Members of the House of Representatives got right to work after gaveling in, both parties seemingly ready to work through this weekend. That was not the case in the state Senate.
“Members, a few announcements to help clarify rules for our approach on rules during the special session,” House Speaker Julie McCluskie said during her opening speech on the House floor.
Representatives were able to gavel in, introduce eight bills and go to their respective committees.
“I hereby call to order the House of Representatives for the first, and hopefully last, extraordinary session of the 74th General Assembly of the state of Colorado,” McCluskie said from the well.
No Republican efforts passed out of committee Friday, while several items sponsored by Democrats passed their first committee.
One bill would add $30 million in funding from the general fund and repurposed state dollars to the state’s emergency rental assistance fund. With state and federal dollars already in the fund, the new legislation would boost the fund to $65 million.
Another measure that passed would increase the earned income tax credit in the state for this year.
There is also a bill that would assemble a task force that will examine the impacts of property tax changes statewide and administrative changes for the Department of Treasury.
Colorado Senate focuses on property tax relief
The Senate noticeably has fewer bills, but they started with the main reason for the special session: property tax relief.
“This bill, which is Senate Bill 23B-001, is probably the crux of the conversation that we will be having,” Senate President Steve Fenberg said during the bill’s committee hearing.
Senators took up the property tax relief measure that would use $200 million from the general fund to deliver property tax relief and prioritize backfilling fire and school districts.
Fenberg stressed the proposal will provide short-term relief without using surplus money normally refunded under the Taxpayer’s Bill of Rights. While the measure strikes some similarities to proposals in Proposition HH, new TABOR refund dollars would not be used. There would be a small decrease in the residential property rate reduction, bringing it down to 6.7%.
The senior homestead exemption will not be included in the package. A separate, bipartisan measure that would have included that piece failed in committee.
The property tax relief bill passed out of committee without Republican support, but Senate Democrats do need help from their colleagues across the aisle. In order to begin floor work on special orders Friday night, Democrats need at least one Republican to vote with them to take up special orders.
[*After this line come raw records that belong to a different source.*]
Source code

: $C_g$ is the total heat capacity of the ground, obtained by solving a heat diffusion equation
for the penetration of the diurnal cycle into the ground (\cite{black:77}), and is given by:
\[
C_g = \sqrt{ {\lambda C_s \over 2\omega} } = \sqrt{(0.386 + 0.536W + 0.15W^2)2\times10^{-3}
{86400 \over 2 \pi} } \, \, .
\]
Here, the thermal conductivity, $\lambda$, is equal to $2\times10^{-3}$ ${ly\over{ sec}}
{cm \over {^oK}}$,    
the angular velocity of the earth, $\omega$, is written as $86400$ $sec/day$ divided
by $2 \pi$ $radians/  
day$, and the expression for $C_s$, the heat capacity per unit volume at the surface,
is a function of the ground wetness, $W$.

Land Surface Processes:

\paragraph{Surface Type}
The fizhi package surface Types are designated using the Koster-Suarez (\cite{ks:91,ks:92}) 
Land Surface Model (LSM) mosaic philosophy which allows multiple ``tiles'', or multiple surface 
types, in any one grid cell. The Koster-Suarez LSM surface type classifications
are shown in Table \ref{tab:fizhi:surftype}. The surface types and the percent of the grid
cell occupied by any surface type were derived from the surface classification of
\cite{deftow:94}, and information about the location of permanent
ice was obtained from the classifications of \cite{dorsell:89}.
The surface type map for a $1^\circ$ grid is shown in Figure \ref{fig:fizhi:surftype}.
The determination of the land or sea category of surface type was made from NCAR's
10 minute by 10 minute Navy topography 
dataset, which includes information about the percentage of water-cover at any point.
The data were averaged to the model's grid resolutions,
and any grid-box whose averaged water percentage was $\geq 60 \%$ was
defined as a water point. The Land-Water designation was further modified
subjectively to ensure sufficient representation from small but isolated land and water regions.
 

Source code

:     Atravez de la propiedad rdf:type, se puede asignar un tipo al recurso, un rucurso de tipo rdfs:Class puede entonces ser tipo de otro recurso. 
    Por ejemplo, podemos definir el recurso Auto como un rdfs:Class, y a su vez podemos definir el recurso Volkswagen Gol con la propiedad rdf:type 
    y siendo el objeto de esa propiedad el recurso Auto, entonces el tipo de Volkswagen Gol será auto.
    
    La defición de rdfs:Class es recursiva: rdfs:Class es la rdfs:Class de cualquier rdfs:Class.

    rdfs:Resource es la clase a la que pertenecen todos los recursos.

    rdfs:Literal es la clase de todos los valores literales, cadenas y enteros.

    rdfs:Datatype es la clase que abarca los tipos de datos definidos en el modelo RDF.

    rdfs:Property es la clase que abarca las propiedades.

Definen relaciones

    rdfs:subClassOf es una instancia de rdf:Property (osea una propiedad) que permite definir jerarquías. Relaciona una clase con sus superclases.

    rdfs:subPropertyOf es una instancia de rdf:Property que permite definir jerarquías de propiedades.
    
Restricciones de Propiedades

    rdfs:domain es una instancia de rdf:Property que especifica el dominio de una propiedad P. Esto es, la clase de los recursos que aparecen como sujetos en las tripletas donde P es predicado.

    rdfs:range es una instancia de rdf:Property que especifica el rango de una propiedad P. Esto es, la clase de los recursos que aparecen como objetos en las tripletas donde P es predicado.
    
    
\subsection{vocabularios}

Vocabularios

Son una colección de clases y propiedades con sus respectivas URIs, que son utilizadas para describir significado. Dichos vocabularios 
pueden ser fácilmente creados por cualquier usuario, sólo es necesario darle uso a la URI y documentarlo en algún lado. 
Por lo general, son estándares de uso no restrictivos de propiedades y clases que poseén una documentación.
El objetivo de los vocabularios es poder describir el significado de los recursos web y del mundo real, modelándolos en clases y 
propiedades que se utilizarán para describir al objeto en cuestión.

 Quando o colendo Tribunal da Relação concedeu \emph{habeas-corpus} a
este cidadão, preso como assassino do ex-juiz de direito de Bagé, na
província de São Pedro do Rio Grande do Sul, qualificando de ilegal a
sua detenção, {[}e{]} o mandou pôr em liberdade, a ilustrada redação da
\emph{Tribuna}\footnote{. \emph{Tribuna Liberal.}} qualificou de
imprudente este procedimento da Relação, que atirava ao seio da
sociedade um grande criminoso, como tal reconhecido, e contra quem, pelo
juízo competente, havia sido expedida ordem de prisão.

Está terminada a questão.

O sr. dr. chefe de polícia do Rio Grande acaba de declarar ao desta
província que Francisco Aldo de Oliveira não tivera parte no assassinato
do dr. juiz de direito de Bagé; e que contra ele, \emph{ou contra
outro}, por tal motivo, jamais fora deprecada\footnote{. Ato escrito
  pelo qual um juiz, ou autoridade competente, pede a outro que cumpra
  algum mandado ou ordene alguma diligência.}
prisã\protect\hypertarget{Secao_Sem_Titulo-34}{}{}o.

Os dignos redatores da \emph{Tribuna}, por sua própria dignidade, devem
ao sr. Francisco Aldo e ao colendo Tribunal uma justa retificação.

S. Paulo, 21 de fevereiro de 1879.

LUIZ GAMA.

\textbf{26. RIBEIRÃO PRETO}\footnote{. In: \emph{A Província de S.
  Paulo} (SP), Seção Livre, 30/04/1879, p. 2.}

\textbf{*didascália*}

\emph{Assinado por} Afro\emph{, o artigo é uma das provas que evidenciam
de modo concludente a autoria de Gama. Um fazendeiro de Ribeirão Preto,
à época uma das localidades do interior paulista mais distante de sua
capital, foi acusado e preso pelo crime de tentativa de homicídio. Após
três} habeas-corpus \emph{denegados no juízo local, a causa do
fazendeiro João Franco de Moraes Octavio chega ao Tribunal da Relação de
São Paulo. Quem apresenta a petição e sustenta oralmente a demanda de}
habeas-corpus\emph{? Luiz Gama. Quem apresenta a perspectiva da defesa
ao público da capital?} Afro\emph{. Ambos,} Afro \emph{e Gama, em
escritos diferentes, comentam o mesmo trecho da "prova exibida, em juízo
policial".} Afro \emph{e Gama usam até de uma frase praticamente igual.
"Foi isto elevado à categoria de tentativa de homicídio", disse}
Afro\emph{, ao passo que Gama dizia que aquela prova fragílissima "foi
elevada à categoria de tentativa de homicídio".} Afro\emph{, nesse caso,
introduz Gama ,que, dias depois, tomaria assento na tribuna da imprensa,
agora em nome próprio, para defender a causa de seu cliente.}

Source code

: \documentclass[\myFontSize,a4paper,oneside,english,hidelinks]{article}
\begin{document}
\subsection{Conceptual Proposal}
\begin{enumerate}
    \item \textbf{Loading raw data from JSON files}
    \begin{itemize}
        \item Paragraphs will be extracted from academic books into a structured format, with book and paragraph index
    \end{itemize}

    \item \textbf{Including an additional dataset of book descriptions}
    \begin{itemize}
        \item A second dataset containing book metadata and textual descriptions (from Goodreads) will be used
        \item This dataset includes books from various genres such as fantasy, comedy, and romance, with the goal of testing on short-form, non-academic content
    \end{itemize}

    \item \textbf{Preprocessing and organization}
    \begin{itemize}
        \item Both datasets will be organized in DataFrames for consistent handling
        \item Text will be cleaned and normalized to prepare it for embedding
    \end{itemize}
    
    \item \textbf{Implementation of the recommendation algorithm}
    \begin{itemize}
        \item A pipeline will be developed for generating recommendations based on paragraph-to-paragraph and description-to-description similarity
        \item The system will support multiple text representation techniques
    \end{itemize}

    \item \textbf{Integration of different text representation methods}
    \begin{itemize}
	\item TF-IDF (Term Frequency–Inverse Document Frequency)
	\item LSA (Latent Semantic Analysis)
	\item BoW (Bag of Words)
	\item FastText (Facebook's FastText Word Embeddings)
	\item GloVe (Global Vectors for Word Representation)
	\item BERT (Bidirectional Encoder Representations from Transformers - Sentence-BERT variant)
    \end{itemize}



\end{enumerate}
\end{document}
Senate Democrats moved to go over both bills Friday night on the special orders calendar, but Republicans pushed back and voted against the move. Democrats then took a subsequent vote, as Senate rules allow, opening the door for work to continue on the floor after they said Republicans failed to ask for a roll call vote.
Both parties are accusing the other of playing political games.
“You’ve been asking for a special session for months,” Fenberg said of Republicans. “Now we’re here and you don’t want to take up and debate a bill that really isn’t controversial. It should, in my mind, be unanimous.”
“I urge a no vote on this second attempt at special order,” said Sen. Bob Gardner, an El Paso County Republican. “It’s not political theater. It is about the process. It is about giving things due consideration.”
Friday night, the bills on the earned income tax credit and the Department of Treasury were being heard on the floor.
Before 9:30 p.m., the Senate agreed to lay over the special orders until Saturday at 10 a.m. The House was still at work.
Lawmakers were hoping to finish this weekend.